In theory, if negotiations break down, the government could be accused of violating the court order by missing the deadline for reunification of all kids under 5 — putting it at risk of being found in contempt of court. But in practice, judges almost always give government agencies multiple chances to comply with court orders by amending them before they charge anyone with contempt.

Even if the judge were to go so far as to charge the government with contempt, it would require a separate court proceeding — and it’s not clear that a government agency can be fined for contempt. In other words, the government holds most of the cards.

Here are the outstanding issues:

How much vetting does a parent need? The government insists that it can’t speed up the vetting process before releasing a child to a parent without violating the Trafficking Victims Protection Reauthorization Act (which governs the treatment of children deemed “unaccompanied alien children”). The ACLU maintains that the government could streamline the process without issue — which would allow the government to reunite at least four more children with parents by tomorrow. The two sides are hoping to get the judge to rule on this question Monday night.

What criminal convictions disqualify a parent from reunification? The ACLU is asking the judge to clarify what specific criminal convictions might deem a parent unsuitable to be reunited with his child. It’s not clear what standards the government is using, and some past crimes (like petty theft) might not be relevant to the ability to take care of a child.

When will the public know how many families have been reunified? The judge in the case wants a status update by Tuesday night; the government wants to wait until Wednesday morning.

What about the children over 5 — as many as 2,900 of them? All of this, of course, is specific to the July 10 deadline for children under 5. But there could be as many as 2,900 children 5 and over who were also separated, and the government is under an order to reunite them with parents by July 27.

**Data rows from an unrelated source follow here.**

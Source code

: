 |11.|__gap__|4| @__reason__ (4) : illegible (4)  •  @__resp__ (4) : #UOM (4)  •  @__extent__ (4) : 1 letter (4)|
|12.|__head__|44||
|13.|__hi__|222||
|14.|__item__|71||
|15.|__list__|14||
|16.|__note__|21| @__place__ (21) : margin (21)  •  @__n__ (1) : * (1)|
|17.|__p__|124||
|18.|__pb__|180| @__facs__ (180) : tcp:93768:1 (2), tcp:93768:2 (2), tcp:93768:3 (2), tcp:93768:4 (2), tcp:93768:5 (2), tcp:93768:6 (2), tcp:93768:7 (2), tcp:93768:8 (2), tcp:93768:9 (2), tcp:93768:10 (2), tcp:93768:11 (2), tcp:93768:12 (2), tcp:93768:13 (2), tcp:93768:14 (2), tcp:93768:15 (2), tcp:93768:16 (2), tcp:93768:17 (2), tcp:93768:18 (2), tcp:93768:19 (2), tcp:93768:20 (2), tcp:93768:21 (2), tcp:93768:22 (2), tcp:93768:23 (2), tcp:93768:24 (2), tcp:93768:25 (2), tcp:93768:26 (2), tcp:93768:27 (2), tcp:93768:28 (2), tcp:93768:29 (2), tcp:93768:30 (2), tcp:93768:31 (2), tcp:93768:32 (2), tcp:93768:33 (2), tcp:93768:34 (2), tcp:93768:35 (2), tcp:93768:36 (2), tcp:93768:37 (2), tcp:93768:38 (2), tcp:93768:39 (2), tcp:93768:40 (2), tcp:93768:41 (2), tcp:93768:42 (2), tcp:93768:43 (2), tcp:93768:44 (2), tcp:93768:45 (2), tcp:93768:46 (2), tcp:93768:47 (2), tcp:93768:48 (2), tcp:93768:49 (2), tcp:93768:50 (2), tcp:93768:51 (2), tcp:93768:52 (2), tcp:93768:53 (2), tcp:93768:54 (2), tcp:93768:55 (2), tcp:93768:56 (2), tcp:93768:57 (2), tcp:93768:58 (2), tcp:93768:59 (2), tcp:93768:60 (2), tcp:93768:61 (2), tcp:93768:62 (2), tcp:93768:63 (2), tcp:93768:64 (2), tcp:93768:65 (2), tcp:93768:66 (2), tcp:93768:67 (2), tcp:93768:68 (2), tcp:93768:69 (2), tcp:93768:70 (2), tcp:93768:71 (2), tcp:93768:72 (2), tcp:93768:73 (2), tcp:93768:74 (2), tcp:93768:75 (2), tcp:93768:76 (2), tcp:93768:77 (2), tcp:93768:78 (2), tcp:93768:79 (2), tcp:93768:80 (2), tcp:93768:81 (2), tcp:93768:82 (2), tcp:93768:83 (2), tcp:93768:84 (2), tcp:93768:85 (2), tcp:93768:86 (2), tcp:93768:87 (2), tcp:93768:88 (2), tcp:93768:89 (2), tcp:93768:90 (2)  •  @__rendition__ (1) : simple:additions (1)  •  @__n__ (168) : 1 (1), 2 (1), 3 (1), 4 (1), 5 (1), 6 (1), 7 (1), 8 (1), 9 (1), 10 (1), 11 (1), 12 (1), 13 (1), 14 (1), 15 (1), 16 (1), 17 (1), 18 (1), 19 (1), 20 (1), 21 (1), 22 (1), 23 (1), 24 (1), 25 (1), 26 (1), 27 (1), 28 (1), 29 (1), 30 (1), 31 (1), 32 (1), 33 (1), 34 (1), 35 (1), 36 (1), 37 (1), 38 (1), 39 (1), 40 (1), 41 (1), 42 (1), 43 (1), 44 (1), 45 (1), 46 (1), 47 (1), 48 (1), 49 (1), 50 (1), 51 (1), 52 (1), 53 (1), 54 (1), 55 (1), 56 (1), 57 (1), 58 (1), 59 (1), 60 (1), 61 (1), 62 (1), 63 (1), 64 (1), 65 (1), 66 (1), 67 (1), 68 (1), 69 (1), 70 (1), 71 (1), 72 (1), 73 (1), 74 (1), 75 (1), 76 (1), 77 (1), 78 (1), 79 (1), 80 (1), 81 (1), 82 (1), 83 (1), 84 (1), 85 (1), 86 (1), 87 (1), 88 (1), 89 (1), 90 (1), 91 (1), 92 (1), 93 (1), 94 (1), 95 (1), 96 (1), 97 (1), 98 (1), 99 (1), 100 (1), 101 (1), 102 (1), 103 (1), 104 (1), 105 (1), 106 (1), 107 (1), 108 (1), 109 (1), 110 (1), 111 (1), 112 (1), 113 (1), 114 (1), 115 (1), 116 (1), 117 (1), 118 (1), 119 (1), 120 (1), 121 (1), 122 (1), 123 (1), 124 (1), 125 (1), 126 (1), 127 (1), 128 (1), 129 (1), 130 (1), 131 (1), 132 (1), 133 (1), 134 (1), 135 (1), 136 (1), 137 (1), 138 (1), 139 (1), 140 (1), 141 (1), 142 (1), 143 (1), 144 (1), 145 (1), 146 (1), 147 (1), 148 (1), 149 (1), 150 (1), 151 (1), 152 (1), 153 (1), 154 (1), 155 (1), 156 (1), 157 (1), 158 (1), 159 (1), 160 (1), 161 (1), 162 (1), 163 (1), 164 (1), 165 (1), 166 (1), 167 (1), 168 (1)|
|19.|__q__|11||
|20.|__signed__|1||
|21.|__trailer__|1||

Given the difficulty reuniting 100 families in two weeks, it’s not at all clear that the government will be able to reunite 2,900 more in another two weeks. And while it looks like the reunification process is moving much faster now than it was a week ago — and that the ACLU and the government appear to be working together to some extent to untangle the mess — it’s not clear whether the ACLU is going to be as conciliatory toward the government after the first deadline is resolved.